Prima di ascendere a planeswalker, Kuthuman era il Gran Maestro dell'Arena di Estark, a Kush, e mantenne la posizione per quasi un millennio. Specializzato nell'evocare orde di demoni e draghi, Kuthuman, dietro suggerimento del suo servo Zarel Ewine, convinse i maestri delle case Bolk, Ingkara, Fentesk e Kestha a distruggere la casa di maghi Oor-tael che usava il mana verde e blu, in quella che divenne nota come Notte del Fuoco. Usò poi il mana di Cullinarn, l'allora maestro della casa di Oor-tael e un tempo suo migliore amico, per lanciare un incantesimo che aveva appreso grazie alla sua amante, Kirlen, in grado di accendere la scintilla latente di un planeswalker (o che forse ne replicò i poteri). Tornò poi da Zarel e, dopo averlo nominato nuovo Gran Maestro, gli ordinò di iniziare a raccogliere mana dalla nazione, necessario a sostenere le sue abilità di planeswalker. Iniziò a viaggiare tra i mondi, ritornando una volta l'anno, l'ultimo giorno del Festival di Estark, per assorbire il mana raccolto dal suo servo. Dopodichè diceva di prendere con sé il vincitore o la vincitrice del festival di Estark per insegnargli i segreti dei planeswalker. In realtà si limitava a uccidere chiunque avesse vinto, per assicurarsi che nessuno potesse minacciare il suo potere.

Vent'anni dopo la Notte del Fuoco, venne rintracciato da Garth One-Eye, ultimo sopravvissuto della casa Oor-tael e figlio di Cullinarn.

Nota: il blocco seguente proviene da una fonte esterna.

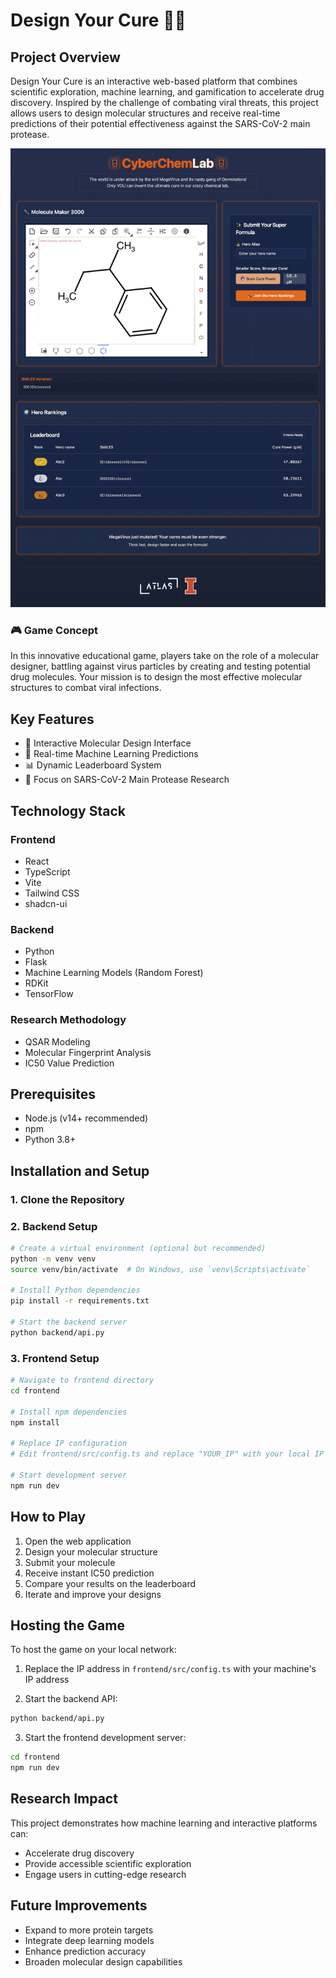 # Design Your Cure 🦠🔬

## Project Overview

Design Your Cure is an interactive web-based platform that combines scientific exploration, machine learning, and gamification to accelerate drug discovery. Inspired by the challenge of combating viral threats, this project allows users to design molecular structures and receive real-time predictions of their potential effectiveness against the SARS-CoV-2 main protease.

![Hero Fighting Viruses](game_screenshot.JPG)

### 🎮 Game Concept

In this innovative educational game, players take on the role of a molecular designer, battling against virus particles by creating and testing potential drug molecules. Your mission is to design the most effective molecular structures to combat viral infections.

## Key Features

- 🧪 Interactive Molecular Design Interface
- 🤖 Real-time Machine Learning Predictions
- 📊 Dynamic Leaderboard System
- 🎯 Focus on SARS-CoV-2 Main Protease Research

## Technology Stack

### Frontend
- React
- TypeScript
- Vite
- Tailwind CSS
- shadcn-ui

### Backend
- Python
- Flask
- Machine Learning Models (Random Forest)
- RDKit
- TensorFlow

### Research Methodology
- QSAR Modeling
- Molecular Fingerprint Analysis
- IC50 Value Prediction

## Prerequisites

- Node.js (v14+ recommended)
- npm
- Python 3.8+

## Installation and Setup

### 1. Clone the Repository

### 2. Backend Setup

```bash
# Create a virtual environment (optional but recommended)
python -m venv venv
source venv/bin/activate  # On Windows, use `venv\Scripts\activate`

# Install Python dependencies
pip install -r requirements.txt

# Start the backend server
python backend/api.py
```

### 3. Frontend Setup

```bash
# Navigate to frontend directory
cd frontend

# Install npm dependencies
npm install

# Replace IP configuration
# Edit frontend/src/config.ts and replace "YOUR_IP" with your local IP address

# Start development server
npm run dev
```

## How to Play

1. Open the web application
2. Design your molecular structure
3. Submit your molecule
4. Receive instant IC50 prediction
5. Compare your results on the leaderboard
6. Iterate and improve your designs

## Hosting the Game

To host the game on your local network:

1. Replace the IP address in `frontend/src/config.ts` with your machine's IP address

2. Start the backend API:
```bash
python backend/api.py
```

3. Start the frontend development server:
```bash
cd frontend
npm run dev
```

## Research Impact

This project demonstrates how machine learning and interactive platforms can:
- Accelerate drug discovery
- Provide accessible scientific exploration
- Engage users in cutting-edge research

## Future Improvements

- Expand to more protein targets
- Integrate deep learning models
- Enhance prediction accuracy
- Broaden molecular design capabilities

Dopo che questi vinse il festival, Kuthuman lo portò nel cuore del suo reame, un piano sconosciuto con una vasta distesa di terra oscura che sembrava estendersi all'infinito, nuvole di colore verde scuro, il tutto illuminato da un sole rosso scuro. Il vento era freddo, tagliente e umido, con un pungente e acre odore di corruzione. In quel luogo, Kuthuman spiegò a Garth che quella era la vera vita dei planeswalker: essere sempre in conflitto con i propri simili in una costante scalata al potere. In quel mondo, alla fine dello scontro, Garth sconfisse il suo nemico, tuttavia non si sa se Kuthuman sia morto o abbia solo perso i suoi poteri di planeswalker, rimanendo bloccato sul piano.

CuriositàModifica

  • Kuthuman è uno dei protagonisti del libro Arena.
  • Molti fan pensano che Kuthuman possedesse una scintilla sua.
  • Si pensa che dopo essere stato sconfitto, Kuthuman abbia perso la scintilla.